Mut zur Wachstumsfrage


Grenzenloses Wachstum in einer begrenzten Welt? Die Geschwindigkeit, mit der die globalen Umweltveränderungen im Menschenzeitalter vonstattengehen, erhöht sich. Die größtenteils negativen Folgen sind schon heute spürbar, noch drastischer werden sie für zukünftige Generationen. Weder in der Umweltbildung noch in der Bildung für nachhaltige Entwicklung ist bisher eine deutliche Hinwendung zur Wachstumsfrage und damit auch zu Gerechtigkeitsfragen gelungen. Ein provokativer Appell.

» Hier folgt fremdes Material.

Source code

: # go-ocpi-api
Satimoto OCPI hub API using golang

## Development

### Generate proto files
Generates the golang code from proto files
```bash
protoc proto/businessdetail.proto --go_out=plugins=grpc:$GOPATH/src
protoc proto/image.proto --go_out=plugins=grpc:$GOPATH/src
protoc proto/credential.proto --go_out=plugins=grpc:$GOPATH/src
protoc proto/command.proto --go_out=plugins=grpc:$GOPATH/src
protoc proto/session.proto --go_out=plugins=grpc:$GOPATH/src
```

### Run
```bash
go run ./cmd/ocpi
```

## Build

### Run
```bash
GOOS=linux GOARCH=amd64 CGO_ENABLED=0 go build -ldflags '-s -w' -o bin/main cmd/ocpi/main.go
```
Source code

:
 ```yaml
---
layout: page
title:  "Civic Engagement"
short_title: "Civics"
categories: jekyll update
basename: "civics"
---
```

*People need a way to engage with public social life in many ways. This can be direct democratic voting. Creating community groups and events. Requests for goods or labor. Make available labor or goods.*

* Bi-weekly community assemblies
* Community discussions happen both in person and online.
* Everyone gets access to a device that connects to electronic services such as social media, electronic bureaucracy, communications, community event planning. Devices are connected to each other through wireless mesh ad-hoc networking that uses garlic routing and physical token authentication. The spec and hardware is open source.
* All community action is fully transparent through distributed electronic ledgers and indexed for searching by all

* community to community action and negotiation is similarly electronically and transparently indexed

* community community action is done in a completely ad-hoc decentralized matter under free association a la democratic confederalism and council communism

Bereits im Zuge der beginnenden Industrialisierung und den mit ihr einhergehenden lokalen ökologischen Krisen (Lesetipp: Wilhelm Raabe, „Pfisters Mühle“) keimten in der (Reform-)Pädagogik Ideen und Programme, die der Naturentfremdung entgegenwirken sollten. In den 1970er-Jahren wurde die öffentliche Aufmerksamkeit erneut auf das Thema Umwelt gelenkt. Die pädagogische Reaktion auf die mittlerweile globalen Umweltveränderungen folgte auf dem Fuß: Umweltbildung entwickelte sich als eigenständiges pädagogisches Themenfeld. Allerdings konnten bis heute weder die Naturbegeisterung der Wandervögel noch der mahnende, erklärende, nach Verantwortlichen suchende Zeigefinger der frühen Umweltbildung der ökologischen Destabilisierung entscheidend entgegenwirken. Auch die Ausweitung bzw. Ergänzung der Konzepte hin zur Bildung für nachhaltige Entwicklung (BNE) hat keine Trendwende im Naturverbrauch eingeläutet. Heute sind fünf der neun planetaren Grenzen bereits überschritten. Nun könnte man entgegnen, dass das gesellschaftliche Verharren und das Festhalten am Status quo grundsätzlich größer sind, als der pädagogische Arm reicht. Dann müsste man die eigene inhaltliche und methodische Arbeit nicht reflektieren. Ein Blick in die bestehende Umweltbildungs- und BNE-Landschaft zeigt aber, dass die mentalen Infrastrukturen der Bildungsarbeit, der Förderstrukturen und institutionellen Abläufe noch zu häufig den Mustern der Leistungs- und Konsumgesellschaft folgen und damit den Status quo eher manifestieren, als ihn infrage zu stellen.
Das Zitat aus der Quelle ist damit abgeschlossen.